1246. Palindrome Removal


Problem Description

The problem gives us an integer array arr and asks us to remove palindromic subarrays using as few moves as possible. A subarray is palindromic if it reads the same backward as forward, for example [1, 2, 2, 1]. Each time you remove such a subarray, the remaining parts of the array close in to fill the gap. The task is to determine the minimum number of these moves required to remove all elements from the array.

Intuition

The intuition behind the solution is grounded in dynamic programming. We understand that trying all possible subarrays and checking if they are palindromic would be inefficient. Therefore, to optimize our approach, we can break down the problem:

  1. We can start by understanding that if a single element is always a palindrome, thus it can be removed in one move.
  2. For two elements, they can be removed in one move if they are the same or two moves if they are different, which can be the basis for our dynamic programming transition.
  3. For a larger subarray, the number of moves depends on whether the ends of the subarray match.
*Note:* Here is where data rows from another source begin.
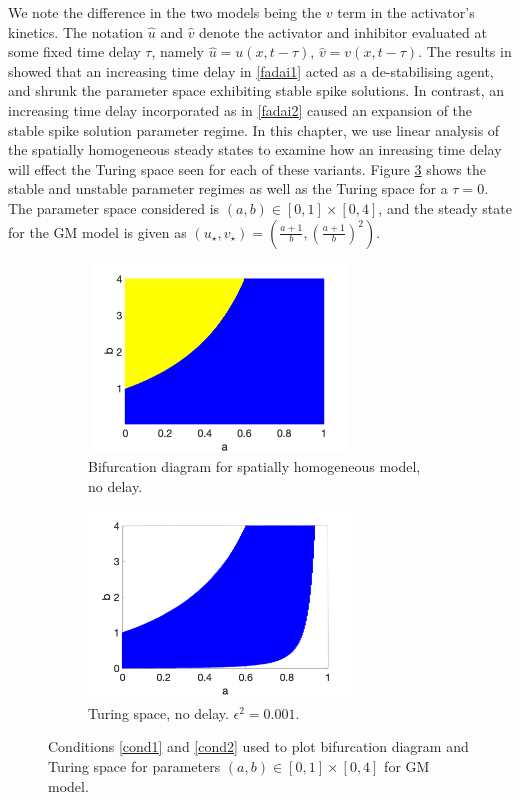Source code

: We note the difference in the two models being the $v$ term in the activator's kinetics. The notation $\hat{u}$ and $\hat{v}$ denote the activator and inhibitor evaluated at some fixed time delay $\tau$, namely $\hat{u}=u(x,t-\tau)$, $\hat{v}=v(x,t-\tau)$. The results in \cite{fadai1,fadai2} showed that an increasing time delay in \eqref{fadai1} acted as a de-stabilising agent, and shrunk the parameter space exhibiting stable spike solutions. In contrast, an increasing time delay incorporated as in \eqref{fadai2} caused an expansion of the stable spike solution parameter regime. In this chapter, we use linear analysis of the spatially homogeneous steady states to examine how an inreasing time delay will effect the Turing space seen for each of these variants. Figure \ref{fig:gmspace} shows the stable and unstable parameter regimes as well as the Turing space for a $\tau=0$. The parameter space considered is $(a,b)\in[0,1]\times[0,4]$, and the steady state for the GM model is given as $(u_\star,v_\star)=\left(\frac{a+1}{b},\left(\frac{a+1}{b}\right)^2\right)$.

\begin{figure}[H]
    \centering
    \begin{subfigure}[t]{0.45\textwidth}
        \centering
        \includegraphics[width=7cm,height = 5cm]{bifgm.png}
        \caption{Bifurcation diagram for spatially homogeneous model, no delay.}
        \label{fig:bifgm}
    \end{subfigure}
    \hfill
    \begin{subfigure}[t]{0.45\textwidth}
        \centering
        \includegraphics[width=7cm,height = 5cm]{turingspacegm.png}
        \caption{Turing space, no delay. $\epsilon^2=0.001$.}
        \label{fig:turingspacegm}
    \end{subfigure}
    \caption{Conditions \eqref{cond1} and \eqref{cond2} used to plot bifurcation diagram and Turing space for parameters $(a,b)\in[0,1]\times[0,4]$ for GM model.}
    \label{fig:gmspace}
\end{figure}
If they do, the subarray could potentially be removed in one move (if the entire subarray is a palindrome), or the minimum moves could be achieved by splitting the subarray at some other point.
  4. For subarrays that don't have matching ends, we know that they can't be palindromic by themselves, so we look for where to split the subarray into two parts, each of which can be further split into palindromic subarrays.
  5. A dynamic programming table f can store the minimum number of moves required to remove a subarray arr[i:j]. Initially, all entries are set to zero, except for subarrays of length 1, which are set to 1.

By approaching the problem in this way, we incrementally build up the solution using information from smaller subarrays, storing and reusing these results to make the algorithm efficient.

Solution Approach

We create a 2D array f to use as a dynamic programming table, where f[i][j] represents the minimum number of moves needed to remove the subarray starting at i and ending at j. We initialize a diagonal of this table with ones since any single element can be removed in one move.

The next step is to fill in the table for larger subarrays. We consider each possible size of subarray starting from the smallest (2) and going up to the size of the entire array.

For each size, we iterate over all possible starting indices. The table is filled in a manner that for each subarray arr[i:j]:

  • If arr[i] equals arr[j], it means we can potentially remove the subarray in one move if the inside part arr[i+1:j-1] is also a palindrome (which we know from f[i+1][j-1]).
  • If arr[i] is not equal to arr[j], it means we need to split the array into two parts and the number of moves is the sum of moves for each part at the optimal splitting point. To find this point, we iterate through all possible ways to split the subarray arr[i:j] into two parts arr[i:k] and arr[k+1:j], and keep the minimum number of moves.

Once we fill in the table, the answer to the problem is the entry that represents the number of moves to remove the entire array, which is stored in f[0][n - 1], where n is the length of the array.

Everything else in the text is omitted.